> **Task to carry out**
The required output is every record, written out exactly.

# # # # #

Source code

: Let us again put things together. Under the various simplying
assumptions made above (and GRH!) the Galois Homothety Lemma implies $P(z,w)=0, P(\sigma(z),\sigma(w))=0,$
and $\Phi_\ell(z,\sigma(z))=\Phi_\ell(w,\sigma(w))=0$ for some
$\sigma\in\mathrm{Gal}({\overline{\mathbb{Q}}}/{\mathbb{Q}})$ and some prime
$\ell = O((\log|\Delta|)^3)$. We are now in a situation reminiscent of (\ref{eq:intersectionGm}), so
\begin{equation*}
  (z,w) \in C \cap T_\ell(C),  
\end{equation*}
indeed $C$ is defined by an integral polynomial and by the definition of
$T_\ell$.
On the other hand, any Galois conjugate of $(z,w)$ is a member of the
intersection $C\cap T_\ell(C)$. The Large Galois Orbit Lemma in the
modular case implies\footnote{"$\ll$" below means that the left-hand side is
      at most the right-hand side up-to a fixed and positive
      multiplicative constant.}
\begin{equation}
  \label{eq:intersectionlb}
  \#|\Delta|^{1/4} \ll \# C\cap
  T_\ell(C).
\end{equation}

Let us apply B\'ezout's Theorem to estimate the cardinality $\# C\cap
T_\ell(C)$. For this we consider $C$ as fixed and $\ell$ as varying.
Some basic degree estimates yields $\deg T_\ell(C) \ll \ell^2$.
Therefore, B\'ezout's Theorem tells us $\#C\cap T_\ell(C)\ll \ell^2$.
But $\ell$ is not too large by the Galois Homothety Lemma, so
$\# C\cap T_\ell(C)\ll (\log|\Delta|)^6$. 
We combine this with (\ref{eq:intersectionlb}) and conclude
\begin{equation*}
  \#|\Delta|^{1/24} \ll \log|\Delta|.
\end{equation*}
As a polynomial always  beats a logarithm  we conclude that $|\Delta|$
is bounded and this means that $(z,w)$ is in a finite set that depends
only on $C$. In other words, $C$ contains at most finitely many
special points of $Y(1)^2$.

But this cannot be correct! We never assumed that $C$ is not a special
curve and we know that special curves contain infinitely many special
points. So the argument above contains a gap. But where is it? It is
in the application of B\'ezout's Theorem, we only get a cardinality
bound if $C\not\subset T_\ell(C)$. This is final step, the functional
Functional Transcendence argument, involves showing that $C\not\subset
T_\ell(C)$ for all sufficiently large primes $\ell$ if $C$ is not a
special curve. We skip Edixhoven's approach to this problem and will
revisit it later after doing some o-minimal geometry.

# # # # #

> **Task solution**
Source code

: Let us again put things together. Under the various simplying
assumptions made above (and GRH!) the Galois Homothety Lemma implies $P(z,w)=0, P(\sigma(z),\sigma(w))=0,$
and $\Phi_\ell(z,\sigma(z))=\Phi_\ell(w,\sigma(w))=0$ for some
$\sigma\in\mathrm{Gal}({\overline{\mathbb{Q}}}/{\mathbb{Q}})$ and some prime
$\ell = O((\log|\Delta|)^3)$. We are now in a situation reminiscent of (\ref{eq:intersectionGm}), so
\begin{equation*}
  (z,w) \in C \cap T_\ell(C),  
\end{equation*}
indeed $C$ is defined by an integral polynomial and by the definition of
$T_\ell$.
On the other hand, any Galois conjugate of $(z,w)$ is a member of the
intersection $C\cap T_\ell(C)$. The Large Galois Orbit Lemma in the
modular case implies\footnote{"$\ll$" below means that the left-hand side is
      at most the right-hand side up-to a fixed and positive
      multiplicative constant.}
\begin{equation}
  \label{eq:intersectionlb}
  \#|\Delta|^{1/4} \ll \# C\cap
  T_\ell(C).
\end{equation}

Let us apply B\'ezout's Theorem to estimate the cardinality $\# C\cap
T_\ell(C)$. For this we consider $C$ as fixed and $\ell$ as varying.
Some basic degree estimates yields $\deg T_\ell(C) \ll \ell^2$.
Therefore, B\'ezout's Theorem tells us $\#C\cap T_\ell(C)\ll \ell^2$.
But $\ell$ is not too large by the Galois Homothety Lemma, so
$\# C\cap T_\ell(C)\ll (\log|\Delta|)^6$. 
We combine this with (\ref{eq:intersectionlb}) and conclude
\begin{equation*}
  \#|\Delta|^{1/24} \ll \log|\Delta|.
\end{equation*}
As a polynomial always  beats a logarithm  we conclude that $|\Delta|$
is bounded and this means that $(z,w)$ is in a finite set that depends
only on $C$. In other words, $C$ contains at most finitely many
special points of $Y(1)^2$.

But this cannot be correct! We never assumed that $C$ is not a special
curve and we know that special curves contain infinitely many special
points. So the argument above contains a gap. But where is it? It is
in the application of B\'ezout's Theorem, we only get a cardinality
bound if $C\not\subset T_\ell(C)$. This is final step, the functional
Functional Transcendence argument, involves showing that $C\not\subset
T_\ell(C)$ for all sufficiently large primes $\ell$ if $C$ is not a
special curve. We skip Edixhoven's approach to this problem and will
revisit it later after doing some o-minimal geometry.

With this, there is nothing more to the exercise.